Thereafter, each of these substrates is bonded together according to a specific embodiment. As shown, the handle substrate has been bonded to the donor substrate surface region. The substrates are preferably bonded using an EVG 850 bonding tool manufactured by Electronic Vision Group or other like processes for smaller substrate sizes such as 200 mm or 300 mm diameter wafers. Other types of tools such as those manufactured by Karl Suss may also be used. Of course, there can be other variations, modifications, and alternatives. Preferably, bonding between the handle substrate and the donor is substantially permanent and has good reliability.

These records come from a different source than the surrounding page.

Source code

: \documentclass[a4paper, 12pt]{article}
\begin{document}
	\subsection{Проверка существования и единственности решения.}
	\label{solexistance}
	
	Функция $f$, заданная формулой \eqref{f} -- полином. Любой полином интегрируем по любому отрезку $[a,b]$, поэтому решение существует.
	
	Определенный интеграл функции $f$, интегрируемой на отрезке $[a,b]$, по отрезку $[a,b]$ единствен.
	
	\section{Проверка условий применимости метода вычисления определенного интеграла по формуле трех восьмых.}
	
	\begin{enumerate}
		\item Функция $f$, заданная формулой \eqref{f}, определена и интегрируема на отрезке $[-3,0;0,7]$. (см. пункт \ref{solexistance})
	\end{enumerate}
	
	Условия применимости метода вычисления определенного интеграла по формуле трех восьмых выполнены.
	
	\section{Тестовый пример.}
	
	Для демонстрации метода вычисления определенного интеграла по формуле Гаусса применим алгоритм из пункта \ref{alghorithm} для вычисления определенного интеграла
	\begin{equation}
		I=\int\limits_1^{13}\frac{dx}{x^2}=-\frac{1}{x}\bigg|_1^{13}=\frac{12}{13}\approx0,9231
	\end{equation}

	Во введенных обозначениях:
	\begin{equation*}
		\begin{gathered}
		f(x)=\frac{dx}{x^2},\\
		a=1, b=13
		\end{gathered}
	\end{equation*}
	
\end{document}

Accordingly after bonding according to a specific embodiment, the bonded substrate structures are subjected to a bake treatment. The bake treatment maintains the bonded substrate at a predetermined temperature and predetermined time. Preferably, the temperature ranges from about 200 or 250 Degrees Celsius to about 400 Degrees Celsius and is preferably about 350 Degrees Celsius for about 1 hour or so for a silicon donor substrate and the first handle substrate to attach themselves to each other permanently according to the preferred embodiment. Depending upon the specific application, there can be other variations, modifications, and alternatives. Of course, the bake treatment can be optional or preferred according to a specific embodiment.

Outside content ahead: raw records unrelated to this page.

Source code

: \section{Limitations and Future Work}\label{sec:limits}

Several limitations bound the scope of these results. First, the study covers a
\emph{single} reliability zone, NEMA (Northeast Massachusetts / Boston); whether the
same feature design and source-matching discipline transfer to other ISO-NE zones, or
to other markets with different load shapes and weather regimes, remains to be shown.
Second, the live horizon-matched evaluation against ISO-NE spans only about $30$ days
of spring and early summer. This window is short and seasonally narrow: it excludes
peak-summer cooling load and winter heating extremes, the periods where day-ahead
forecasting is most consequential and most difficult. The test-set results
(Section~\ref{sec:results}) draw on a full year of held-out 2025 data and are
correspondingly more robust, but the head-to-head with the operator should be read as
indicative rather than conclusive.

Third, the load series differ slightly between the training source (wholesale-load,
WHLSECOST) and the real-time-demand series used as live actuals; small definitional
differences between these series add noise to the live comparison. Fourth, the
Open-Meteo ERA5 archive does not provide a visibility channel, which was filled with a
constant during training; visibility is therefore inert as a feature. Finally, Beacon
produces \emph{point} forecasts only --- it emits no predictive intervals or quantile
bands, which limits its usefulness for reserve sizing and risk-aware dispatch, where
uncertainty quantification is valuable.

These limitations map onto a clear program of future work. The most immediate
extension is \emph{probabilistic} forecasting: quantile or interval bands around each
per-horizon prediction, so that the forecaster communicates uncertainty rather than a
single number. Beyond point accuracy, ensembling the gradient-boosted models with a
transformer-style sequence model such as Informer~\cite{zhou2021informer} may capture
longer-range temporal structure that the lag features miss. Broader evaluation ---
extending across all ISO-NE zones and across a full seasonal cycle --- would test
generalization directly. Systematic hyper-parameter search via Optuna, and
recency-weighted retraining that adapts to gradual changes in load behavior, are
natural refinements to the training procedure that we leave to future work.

In a specific embodiment, the substrates are joined or fused together using a low temperature thermal step. The low temperature thermal process generally ensures that the implanted particles do not place excessive stress on the material region, which can produce an uncontrolled cleave action. In a specific embodiment, the low temperature bonding process occurs by a self-bonding process.

Alternatively, an adhesive disposed on either or both surfaces of the substrates, which bond one substrate to another substrate. In a specific embodiment, the adhesive includes an epoxy, polyimide-type materials, and the like. Spin-on-glass layers can be used to bond one substrate surface onto the face of another. These spin-on-glass (“SOG”) materials include, among others, siloxanes or silicates, which are often mixed with alcohol-based solvents or the like. SOG can be a desirable material because of the low temperatures (e.g., 150 to 250 degree C.) often needed to cure the SOG after it is applied to surfaces of the wafers.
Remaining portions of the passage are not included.